***** DATASET ENTRIES

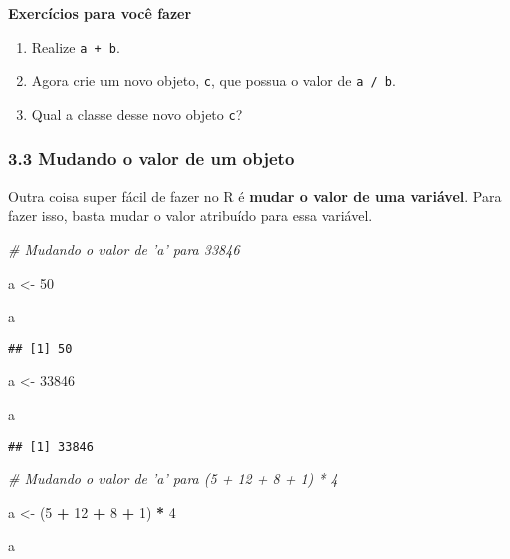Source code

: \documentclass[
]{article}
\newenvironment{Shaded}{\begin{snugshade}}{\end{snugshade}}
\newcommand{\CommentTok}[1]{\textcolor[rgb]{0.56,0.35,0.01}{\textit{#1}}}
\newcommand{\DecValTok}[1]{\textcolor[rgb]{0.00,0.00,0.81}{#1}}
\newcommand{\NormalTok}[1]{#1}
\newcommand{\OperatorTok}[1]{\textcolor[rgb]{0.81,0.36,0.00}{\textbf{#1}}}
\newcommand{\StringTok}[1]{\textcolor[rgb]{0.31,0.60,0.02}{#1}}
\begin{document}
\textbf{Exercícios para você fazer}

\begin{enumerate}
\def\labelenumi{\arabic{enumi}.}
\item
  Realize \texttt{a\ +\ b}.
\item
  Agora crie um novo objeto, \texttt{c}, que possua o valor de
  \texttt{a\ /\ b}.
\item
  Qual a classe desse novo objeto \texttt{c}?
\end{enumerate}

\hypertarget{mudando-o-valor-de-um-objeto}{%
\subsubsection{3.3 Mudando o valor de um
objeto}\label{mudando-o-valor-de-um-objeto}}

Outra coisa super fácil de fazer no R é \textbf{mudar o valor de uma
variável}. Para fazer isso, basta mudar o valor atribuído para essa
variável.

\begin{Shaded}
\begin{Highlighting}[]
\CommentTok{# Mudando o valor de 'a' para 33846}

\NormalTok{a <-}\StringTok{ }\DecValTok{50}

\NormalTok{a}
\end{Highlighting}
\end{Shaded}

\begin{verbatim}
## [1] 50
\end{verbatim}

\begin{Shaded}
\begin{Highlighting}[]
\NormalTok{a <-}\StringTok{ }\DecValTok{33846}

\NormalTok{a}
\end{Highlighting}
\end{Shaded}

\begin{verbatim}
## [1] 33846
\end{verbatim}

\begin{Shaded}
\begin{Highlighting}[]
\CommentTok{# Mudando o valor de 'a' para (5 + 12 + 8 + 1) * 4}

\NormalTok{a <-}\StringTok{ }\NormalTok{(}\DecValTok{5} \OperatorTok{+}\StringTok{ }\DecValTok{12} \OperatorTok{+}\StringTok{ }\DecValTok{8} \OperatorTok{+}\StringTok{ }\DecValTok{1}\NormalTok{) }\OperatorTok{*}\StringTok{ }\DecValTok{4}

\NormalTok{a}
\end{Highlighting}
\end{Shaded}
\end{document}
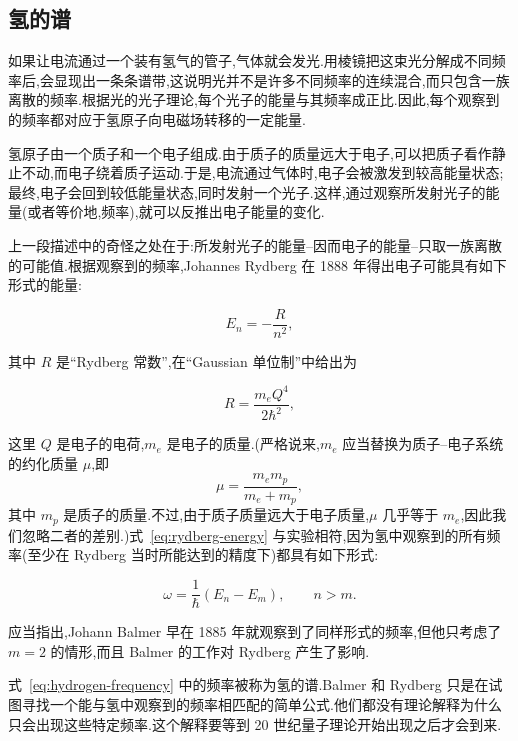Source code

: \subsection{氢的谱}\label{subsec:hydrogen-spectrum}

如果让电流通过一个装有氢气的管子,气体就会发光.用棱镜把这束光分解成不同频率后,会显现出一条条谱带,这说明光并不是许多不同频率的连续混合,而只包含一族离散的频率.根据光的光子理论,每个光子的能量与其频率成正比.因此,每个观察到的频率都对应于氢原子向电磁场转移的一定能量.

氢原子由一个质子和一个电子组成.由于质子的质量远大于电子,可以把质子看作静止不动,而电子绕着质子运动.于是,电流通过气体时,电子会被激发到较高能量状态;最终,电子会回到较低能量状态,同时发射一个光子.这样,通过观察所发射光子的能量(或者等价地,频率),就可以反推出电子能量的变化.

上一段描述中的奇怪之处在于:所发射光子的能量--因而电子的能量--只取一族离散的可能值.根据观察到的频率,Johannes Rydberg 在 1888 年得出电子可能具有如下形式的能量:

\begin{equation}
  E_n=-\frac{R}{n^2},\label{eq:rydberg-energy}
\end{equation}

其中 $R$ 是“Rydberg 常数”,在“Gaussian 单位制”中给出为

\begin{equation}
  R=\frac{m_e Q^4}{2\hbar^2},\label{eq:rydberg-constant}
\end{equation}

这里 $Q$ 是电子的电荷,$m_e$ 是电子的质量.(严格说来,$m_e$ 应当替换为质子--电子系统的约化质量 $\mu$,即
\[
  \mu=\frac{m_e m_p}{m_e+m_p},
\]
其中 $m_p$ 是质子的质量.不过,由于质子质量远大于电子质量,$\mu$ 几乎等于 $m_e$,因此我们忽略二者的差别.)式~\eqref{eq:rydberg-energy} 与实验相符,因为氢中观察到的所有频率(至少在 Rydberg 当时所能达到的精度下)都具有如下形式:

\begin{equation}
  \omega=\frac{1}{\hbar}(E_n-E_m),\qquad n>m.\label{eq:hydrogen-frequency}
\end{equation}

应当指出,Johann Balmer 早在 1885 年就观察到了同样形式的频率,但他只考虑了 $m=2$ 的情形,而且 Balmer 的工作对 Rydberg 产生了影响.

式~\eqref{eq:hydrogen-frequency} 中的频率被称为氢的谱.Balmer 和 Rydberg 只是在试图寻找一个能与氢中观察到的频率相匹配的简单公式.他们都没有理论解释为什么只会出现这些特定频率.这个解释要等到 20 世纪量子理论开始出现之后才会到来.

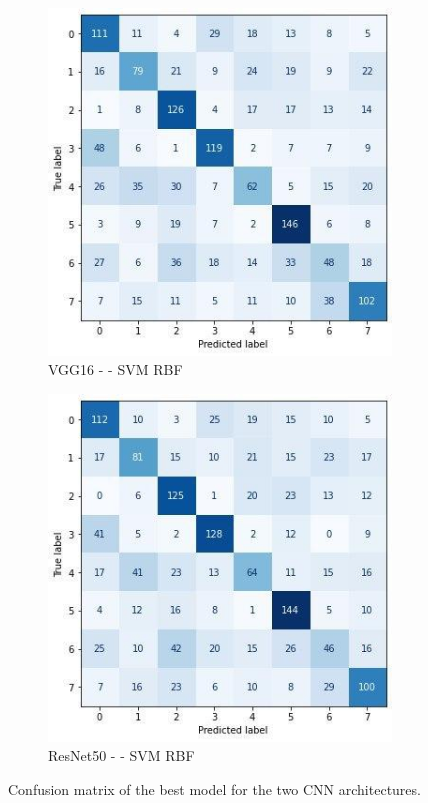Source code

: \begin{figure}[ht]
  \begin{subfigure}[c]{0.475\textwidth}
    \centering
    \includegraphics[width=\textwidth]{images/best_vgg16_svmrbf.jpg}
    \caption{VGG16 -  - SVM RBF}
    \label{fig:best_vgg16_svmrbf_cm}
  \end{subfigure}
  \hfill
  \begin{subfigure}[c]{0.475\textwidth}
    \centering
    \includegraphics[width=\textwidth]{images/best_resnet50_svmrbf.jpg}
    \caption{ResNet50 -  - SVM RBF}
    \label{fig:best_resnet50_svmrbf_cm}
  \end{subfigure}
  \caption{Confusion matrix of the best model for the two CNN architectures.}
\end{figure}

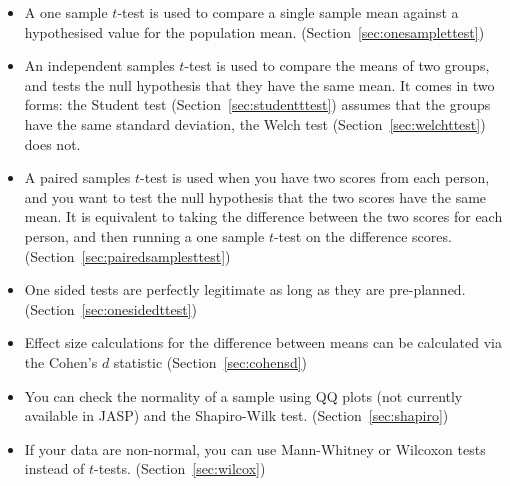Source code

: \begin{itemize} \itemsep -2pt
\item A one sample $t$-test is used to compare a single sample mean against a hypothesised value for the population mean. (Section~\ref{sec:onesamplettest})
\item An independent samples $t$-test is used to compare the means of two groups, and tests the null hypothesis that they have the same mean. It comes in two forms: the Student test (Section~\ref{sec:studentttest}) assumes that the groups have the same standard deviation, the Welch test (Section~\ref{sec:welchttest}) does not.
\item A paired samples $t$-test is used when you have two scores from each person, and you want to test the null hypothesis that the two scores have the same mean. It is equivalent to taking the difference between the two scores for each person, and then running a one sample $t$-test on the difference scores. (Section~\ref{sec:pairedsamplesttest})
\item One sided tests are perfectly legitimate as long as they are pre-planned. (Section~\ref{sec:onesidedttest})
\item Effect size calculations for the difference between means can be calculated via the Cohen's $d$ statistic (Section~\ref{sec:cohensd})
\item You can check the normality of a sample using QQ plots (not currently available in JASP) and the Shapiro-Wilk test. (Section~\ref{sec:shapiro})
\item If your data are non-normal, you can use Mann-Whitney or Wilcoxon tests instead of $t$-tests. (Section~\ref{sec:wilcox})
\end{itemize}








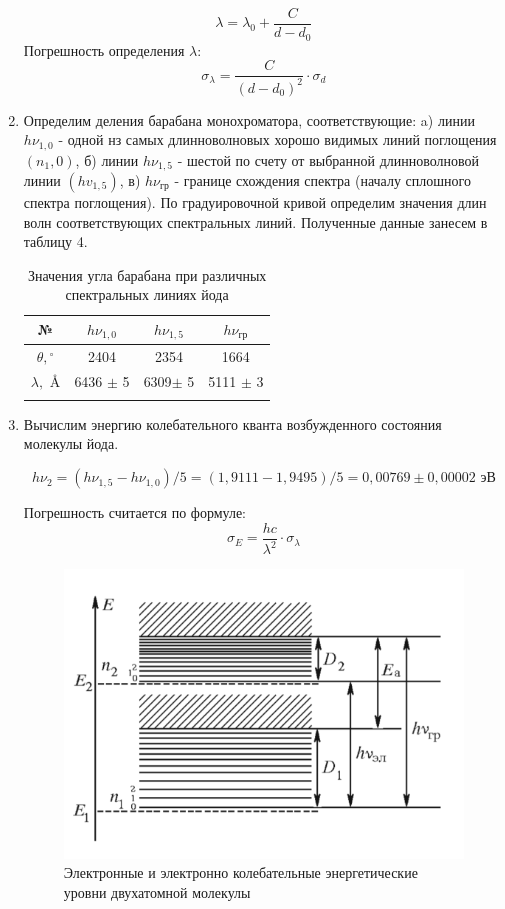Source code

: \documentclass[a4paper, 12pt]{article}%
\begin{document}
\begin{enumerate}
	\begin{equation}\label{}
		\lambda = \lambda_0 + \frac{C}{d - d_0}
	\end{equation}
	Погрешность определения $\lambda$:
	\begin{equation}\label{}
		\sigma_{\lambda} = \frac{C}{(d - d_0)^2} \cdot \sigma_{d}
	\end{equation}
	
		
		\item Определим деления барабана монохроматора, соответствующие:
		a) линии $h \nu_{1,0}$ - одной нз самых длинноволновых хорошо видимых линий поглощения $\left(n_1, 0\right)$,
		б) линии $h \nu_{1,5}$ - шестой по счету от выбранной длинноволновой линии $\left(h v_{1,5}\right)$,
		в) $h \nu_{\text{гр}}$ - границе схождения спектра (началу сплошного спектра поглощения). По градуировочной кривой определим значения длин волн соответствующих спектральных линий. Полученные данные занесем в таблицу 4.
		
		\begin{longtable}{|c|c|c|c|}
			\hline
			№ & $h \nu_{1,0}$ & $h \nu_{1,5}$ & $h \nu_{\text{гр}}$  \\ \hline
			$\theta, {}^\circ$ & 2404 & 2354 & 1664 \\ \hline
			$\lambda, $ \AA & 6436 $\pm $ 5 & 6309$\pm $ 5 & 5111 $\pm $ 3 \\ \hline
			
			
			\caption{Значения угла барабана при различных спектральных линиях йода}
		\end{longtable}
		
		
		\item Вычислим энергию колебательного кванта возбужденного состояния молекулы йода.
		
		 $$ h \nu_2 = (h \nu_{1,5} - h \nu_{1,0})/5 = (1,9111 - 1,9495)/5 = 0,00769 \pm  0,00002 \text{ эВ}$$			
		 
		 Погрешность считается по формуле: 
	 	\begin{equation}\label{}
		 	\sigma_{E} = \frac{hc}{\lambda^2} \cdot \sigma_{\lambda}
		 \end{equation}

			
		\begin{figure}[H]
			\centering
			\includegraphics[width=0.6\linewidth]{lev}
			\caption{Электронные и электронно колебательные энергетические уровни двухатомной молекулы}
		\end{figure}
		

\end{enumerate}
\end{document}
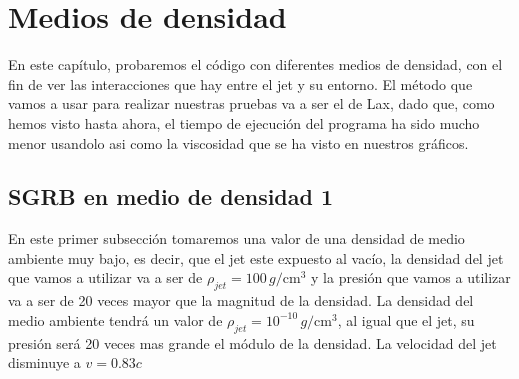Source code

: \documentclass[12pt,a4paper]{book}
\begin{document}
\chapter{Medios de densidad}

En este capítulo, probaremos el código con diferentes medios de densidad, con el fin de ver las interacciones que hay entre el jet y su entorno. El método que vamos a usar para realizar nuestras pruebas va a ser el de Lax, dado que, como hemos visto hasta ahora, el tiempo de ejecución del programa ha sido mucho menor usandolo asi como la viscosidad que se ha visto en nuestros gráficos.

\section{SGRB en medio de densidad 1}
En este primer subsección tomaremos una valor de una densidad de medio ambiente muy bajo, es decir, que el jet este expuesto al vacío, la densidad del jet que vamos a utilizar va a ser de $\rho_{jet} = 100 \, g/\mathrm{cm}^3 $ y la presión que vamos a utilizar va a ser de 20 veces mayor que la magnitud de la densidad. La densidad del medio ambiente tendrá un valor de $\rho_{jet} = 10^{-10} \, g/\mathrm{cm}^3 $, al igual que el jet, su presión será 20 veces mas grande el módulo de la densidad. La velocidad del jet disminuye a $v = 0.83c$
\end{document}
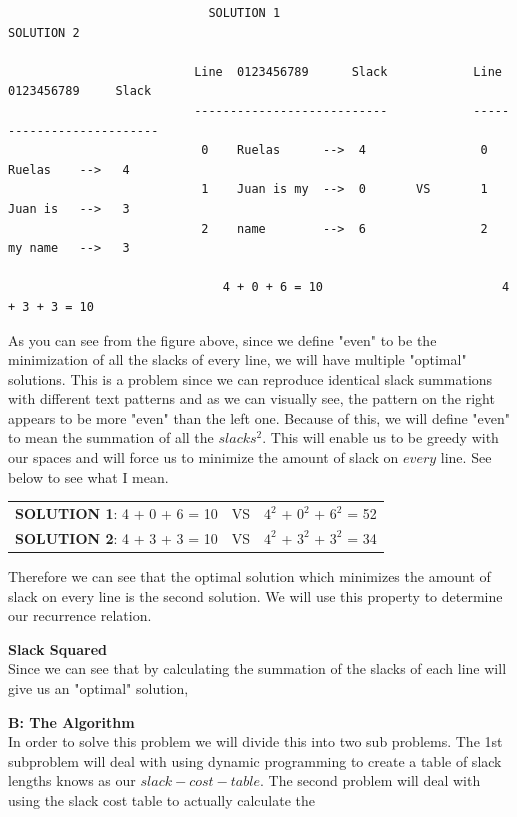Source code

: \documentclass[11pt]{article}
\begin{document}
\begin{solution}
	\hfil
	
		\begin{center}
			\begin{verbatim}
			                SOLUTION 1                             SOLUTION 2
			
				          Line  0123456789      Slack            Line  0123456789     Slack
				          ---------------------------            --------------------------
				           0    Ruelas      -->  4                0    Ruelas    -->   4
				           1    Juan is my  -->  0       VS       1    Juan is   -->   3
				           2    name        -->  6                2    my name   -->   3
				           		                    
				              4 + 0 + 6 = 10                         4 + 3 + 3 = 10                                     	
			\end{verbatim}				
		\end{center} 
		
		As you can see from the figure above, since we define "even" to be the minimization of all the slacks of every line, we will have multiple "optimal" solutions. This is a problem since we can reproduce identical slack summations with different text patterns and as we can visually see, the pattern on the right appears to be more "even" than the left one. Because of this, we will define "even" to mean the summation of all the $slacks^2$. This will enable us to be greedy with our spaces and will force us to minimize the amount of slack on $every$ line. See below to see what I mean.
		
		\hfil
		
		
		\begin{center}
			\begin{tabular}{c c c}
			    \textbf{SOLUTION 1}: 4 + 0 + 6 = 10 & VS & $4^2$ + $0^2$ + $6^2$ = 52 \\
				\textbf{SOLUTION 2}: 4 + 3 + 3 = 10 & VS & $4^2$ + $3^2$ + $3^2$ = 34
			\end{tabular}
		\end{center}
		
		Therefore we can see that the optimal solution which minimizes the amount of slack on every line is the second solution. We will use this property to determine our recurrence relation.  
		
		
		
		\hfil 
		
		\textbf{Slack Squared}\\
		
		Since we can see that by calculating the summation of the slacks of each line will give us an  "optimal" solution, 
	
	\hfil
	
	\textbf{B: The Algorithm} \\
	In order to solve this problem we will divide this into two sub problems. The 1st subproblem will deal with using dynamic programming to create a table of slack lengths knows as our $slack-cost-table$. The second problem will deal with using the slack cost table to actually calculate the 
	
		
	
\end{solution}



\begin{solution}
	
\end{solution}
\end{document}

**********

— GOAL OF THE EXERCISE —
Your answer must be an exact copy of the lines from the start of the entries through the line with "Mudando o valor de um", with no pictures.

— THE ANSWER —
Source code

: \documentclass[
]{article}
\newenvironment{Shaded}{\begin{snugshade}}{\end{snugshade}}
\newcommand{\CommentTok}[1]{\textcolor[rgb]{0.56,0.35,0.01}{\textit{#1}}}
\newcommand{\DecValTok}[1]{\textcolor[rgb]{0.00,0.00,0.81}{#1}}
\newcommand{\NormalTok}[1]{#1}
\newcommand{\OperatorTok}[1]{\textcolor[rgb]{0.81,0.36,0.00}{\textbf{#1}}}
\newcommand{\StringTok}[1]{\textcolor[rgb]{0.31,0.60,0.02}{#1}}
\begin{document}
\textbf{Exercícios para você fazer}

\begin{enumerate}
\def\labelenumi{\arabic{enumi}.}
\item
  Realize \texttt{a\ +\ b}.
\item
  Agora crie um novo objeto, \texttt{c}, que possua o valor de
  \texttt{a\ /\ b}.
\item
  Qual a classe desse novo objeto \texttt{c}?
\end{enumerate}

\hypertarget{mudando-o-valor-de-um-objeto}{%
\subsubsection{3.3 Mudando o valor de um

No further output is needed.